MATERIAL SHOWN Start Marker

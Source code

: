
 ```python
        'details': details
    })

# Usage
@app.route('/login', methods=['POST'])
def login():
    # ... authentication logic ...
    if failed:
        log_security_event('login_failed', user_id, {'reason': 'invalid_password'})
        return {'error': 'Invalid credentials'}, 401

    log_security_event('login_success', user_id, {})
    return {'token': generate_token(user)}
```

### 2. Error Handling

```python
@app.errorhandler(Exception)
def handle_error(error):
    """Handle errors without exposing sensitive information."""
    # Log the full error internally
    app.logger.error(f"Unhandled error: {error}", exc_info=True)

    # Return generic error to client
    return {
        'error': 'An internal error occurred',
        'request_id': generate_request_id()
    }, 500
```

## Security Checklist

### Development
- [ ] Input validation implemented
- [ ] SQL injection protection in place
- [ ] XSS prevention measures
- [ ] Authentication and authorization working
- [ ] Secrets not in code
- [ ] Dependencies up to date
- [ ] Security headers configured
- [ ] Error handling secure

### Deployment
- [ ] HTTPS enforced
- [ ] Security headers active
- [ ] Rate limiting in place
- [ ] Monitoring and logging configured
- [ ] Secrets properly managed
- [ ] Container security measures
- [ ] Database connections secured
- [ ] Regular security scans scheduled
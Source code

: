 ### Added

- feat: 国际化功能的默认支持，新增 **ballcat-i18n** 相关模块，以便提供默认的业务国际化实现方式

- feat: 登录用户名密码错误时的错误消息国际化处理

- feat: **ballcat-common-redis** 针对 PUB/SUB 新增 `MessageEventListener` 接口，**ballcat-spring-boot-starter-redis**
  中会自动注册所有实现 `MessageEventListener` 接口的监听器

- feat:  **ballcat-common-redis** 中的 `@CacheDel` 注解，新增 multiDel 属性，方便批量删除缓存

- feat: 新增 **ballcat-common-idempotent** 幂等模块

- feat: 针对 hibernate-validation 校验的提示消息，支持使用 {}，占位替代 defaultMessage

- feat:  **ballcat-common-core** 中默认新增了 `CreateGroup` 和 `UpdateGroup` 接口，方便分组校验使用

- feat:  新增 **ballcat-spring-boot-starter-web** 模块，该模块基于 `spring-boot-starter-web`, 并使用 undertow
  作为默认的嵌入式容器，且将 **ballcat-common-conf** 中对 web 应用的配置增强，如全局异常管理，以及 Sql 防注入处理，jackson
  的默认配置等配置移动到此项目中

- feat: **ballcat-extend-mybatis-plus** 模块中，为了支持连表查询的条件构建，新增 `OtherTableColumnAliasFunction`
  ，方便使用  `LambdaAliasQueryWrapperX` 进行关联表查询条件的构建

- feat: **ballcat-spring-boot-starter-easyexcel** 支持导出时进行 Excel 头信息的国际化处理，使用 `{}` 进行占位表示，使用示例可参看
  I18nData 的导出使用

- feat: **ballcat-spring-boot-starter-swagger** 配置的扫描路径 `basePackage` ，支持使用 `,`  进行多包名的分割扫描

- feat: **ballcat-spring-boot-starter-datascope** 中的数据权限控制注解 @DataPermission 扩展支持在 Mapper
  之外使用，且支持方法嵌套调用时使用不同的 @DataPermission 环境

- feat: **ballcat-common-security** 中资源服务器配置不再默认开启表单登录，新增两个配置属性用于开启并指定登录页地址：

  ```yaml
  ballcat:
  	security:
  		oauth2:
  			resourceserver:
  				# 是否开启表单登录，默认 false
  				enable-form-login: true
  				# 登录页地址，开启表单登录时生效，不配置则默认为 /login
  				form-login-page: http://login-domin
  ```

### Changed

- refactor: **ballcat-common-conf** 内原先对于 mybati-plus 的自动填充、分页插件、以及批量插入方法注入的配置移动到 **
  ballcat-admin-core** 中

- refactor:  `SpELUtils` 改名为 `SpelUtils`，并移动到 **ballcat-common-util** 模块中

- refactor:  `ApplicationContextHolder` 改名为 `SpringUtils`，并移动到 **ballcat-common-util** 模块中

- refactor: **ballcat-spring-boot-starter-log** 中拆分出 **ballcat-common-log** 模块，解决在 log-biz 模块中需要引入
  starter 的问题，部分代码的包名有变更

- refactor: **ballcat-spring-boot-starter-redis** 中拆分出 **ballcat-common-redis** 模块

MATERIAL SHOWN End Marker

Above are the entries; copy out every line among them that contains the word "starter".

## WRITTEN SOLUTION
- feat: **ballcat-common-redis** 针对 PUB/SUB 新增 `MessageEventListener` 接口，**ballcat-spring-boot-starter-redis**
- feat:  新增 **ballcat-spring-boot-starter-web** 模块，该模块基于 `spring-boot-starter-web`, 并使用 undertow
- feat: **ballcat-spring-boot-starter-easyexcel** 支持导出时进行 Excel 头信息的国际化处理，使用 `{}` 进行占位表示，使用示例可参看
- feat: **ballcat-spring-boot-starter-swagger** 配置的扫描路径 `basePackage` ，支持使用 `,`  进行多包名的分割扫描
- feat: **ballcat-spring-boot-starter-datascope** 中的数据权限控制注解 @DataPermission 扩展支持在 Mapper
- refactor: **ballcat-spring-boot-starter-log** 中拆分出 **ballcat-common-log** 模块，解决在 log-biz 模块中需要引入
  starter 的问题，部分代码的包名有变更
- refactor: **ballcat-spring-boot-starter-redis** 中拆分出 **ballcat-common-redis** 模块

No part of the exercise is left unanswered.